**What is expected**: Please, without the pictures, restate every entry exactly.

§ §

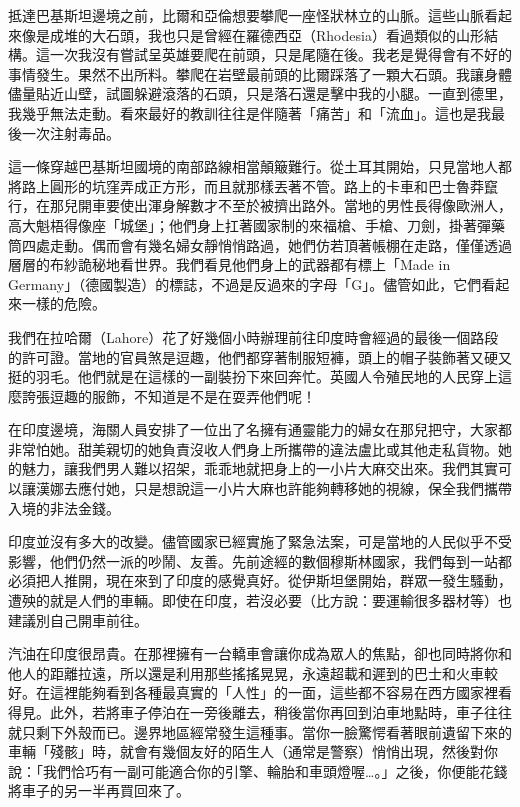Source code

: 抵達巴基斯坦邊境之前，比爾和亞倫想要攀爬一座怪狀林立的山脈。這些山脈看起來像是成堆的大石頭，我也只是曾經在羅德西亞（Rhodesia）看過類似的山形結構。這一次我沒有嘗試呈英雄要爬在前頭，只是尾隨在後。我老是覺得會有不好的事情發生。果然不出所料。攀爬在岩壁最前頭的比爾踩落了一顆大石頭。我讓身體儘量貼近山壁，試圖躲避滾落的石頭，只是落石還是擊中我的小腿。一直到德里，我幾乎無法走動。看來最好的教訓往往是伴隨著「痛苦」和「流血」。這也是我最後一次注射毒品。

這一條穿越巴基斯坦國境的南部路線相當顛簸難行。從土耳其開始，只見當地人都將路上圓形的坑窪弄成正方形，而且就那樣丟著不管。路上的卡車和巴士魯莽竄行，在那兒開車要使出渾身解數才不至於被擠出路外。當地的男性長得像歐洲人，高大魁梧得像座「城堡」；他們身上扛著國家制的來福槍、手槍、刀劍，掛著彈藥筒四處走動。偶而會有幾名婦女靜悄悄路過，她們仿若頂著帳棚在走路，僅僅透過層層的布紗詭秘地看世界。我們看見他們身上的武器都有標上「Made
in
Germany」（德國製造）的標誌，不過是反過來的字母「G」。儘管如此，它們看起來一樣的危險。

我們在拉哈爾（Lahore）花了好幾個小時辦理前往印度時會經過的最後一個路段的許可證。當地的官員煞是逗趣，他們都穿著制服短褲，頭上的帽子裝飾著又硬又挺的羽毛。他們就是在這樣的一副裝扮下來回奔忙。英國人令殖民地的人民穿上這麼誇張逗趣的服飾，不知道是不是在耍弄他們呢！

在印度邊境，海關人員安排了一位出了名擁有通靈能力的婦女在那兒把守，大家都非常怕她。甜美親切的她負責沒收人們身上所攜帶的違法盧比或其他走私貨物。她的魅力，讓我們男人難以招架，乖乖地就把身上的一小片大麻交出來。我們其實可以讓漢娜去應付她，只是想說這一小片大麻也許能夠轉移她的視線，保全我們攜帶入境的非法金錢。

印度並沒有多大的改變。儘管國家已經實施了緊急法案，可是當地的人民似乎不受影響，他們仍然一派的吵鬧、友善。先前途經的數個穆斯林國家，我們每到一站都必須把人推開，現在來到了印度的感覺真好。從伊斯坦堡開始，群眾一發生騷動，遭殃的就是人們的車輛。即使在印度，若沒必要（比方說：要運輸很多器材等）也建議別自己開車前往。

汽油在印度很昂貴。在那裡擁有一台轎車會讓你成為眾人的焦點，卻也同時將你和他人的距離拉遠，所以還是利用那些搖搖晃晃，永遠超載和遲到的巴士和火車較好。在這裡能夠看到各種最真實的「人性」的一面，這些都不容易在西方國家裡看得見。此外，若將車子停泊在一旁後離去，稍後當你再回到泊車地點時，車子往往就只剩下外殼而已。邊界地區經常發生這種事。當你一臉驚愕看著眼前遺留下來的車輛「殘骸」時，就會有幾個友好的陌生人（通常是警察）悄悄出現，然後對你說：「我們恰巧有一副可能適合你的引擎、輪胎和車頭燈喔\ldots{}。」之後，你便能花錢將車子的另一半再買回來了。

§ §

**Answer to the problem**:
Source code

: 抵達巴基斯坦邊境之前，比爾和亞倫想要攀爬一座怪狀林立的山脈。這些山脈看起來像是成堆的大石頭，我也只是曾經在羅德西亞（Rhodesia）看過類似的山形結構。這一次我沒有嘗試呈英雄要爬在前頭，只是尾隨在後。我老是覺得會有不好的事情發生。果然不出所料。攀爬在岩壁最前頭的比爾踩落了一顆大石頭。我讓身體儘量貼近山壁，試圖躲避滾落的石頭，只是落石還是擊中我的小腿。一直到德里，我幾乎無法走動。看來最好的教訓往往是伴隨著「痛苦」和「流血」。這也是我最後一次注射毒品。

這一條穿越巴基斯坦國境的南部路線相當顛簸難行。從土耳其開始，只見當地人都將路上圓形的坑窪弄成正方形，而且就那樣丟著不管。路上的卡車和巴士魯莽竄行，在那兒開車要使出渾身解數才不至於被擠出路外。當地的男性長得像歐洲人，高大魁梧得像座「城堡」；他們身上扛著國家制的來福槍、手槍、刀劍，掛著彈藥筒四處走動。偶而會有幾名婦女靜悄悄路過，她們仿若頂著帳棚在走路，僅僅透過層層的布紗詭秘地看世界。我們看見他們身上的武器都有標上「Made
in
Germany」（德國製造）的標誌，不過是反過來的字母「G」。儘管如此，它們看起來一樣的危險。

我們在拉哈爾（Lahore）花了好幾個小時辦理前往印度時會經過的最後一個路段的許可證。當地的官員煞是逗趣，他們都穿著制服短褲，頭上的帽子裝飾著又硬又挺的羽毛。他們就是在這樣的一副裝扮下來回奔忙。英國人令殖民地的人民穿上這麼誇張逗趣的服飾，不知道是不是在耍弄他們呢！

在印度邊境，海關人員安排了一位出了名擁有通靈能力的婦女在那兒把守，大家都非常怕她。甜美親切的她負責沒收人們身上所攜帶的違法盧比或其他走私貨物。她的魅力，讓我們男人難以招架，乖乖地就把身上的一小片大麻交出來。我們其實可以讓漢娜去應付她，只是想說這一小片大麻也許能夠轉移她的視線，保全我們攜帶入境的非法金錢。

印度並沒有多大的改變。儘管國家已經實施了緊急法案，可是當地的人民似乎不受影響，他們仍然一派的吵鬧、友善。先前途經的數個穆斯林國家，我們每到一站都必須把人推開，現在來到了印度的感覺真好。從伊斯坦堡開始，群眾一發生騷動，遭殃的就是人們的車輛。即使在印度，若沒必要（比方說：要運輸很多器材等）也建議別自己開車前往。

汽油在印度很昂貴。在那裡擁有一台轎車會讓你成為眾人的焦點，卻也同時將你和他人的距離拉遠，所以還是利用那些搖搖晃晃，永遠超載和遲到的巴士和火車較好。在這裡能夠看到各種最真實的「人性」的一面，這些都不容易在西方國家裡看得見。此外，若將車子停泊在一旁後離去，稍後當你再回到泊車地點時，車子往往就只剩下外殼而已。邊界地區經常發生這種事。當你一臉驚愕看著眼前遺留下來的車輛「殘骸」時，就會有幾個友好的陌生人（通常是警察）悄悄出現，然後對你說：「我們恰巧有一副可能適合你的引擎、輪胎和車頭燈喔\ldots{}。」之後，你便能花錢將車子的另一半再買回來了。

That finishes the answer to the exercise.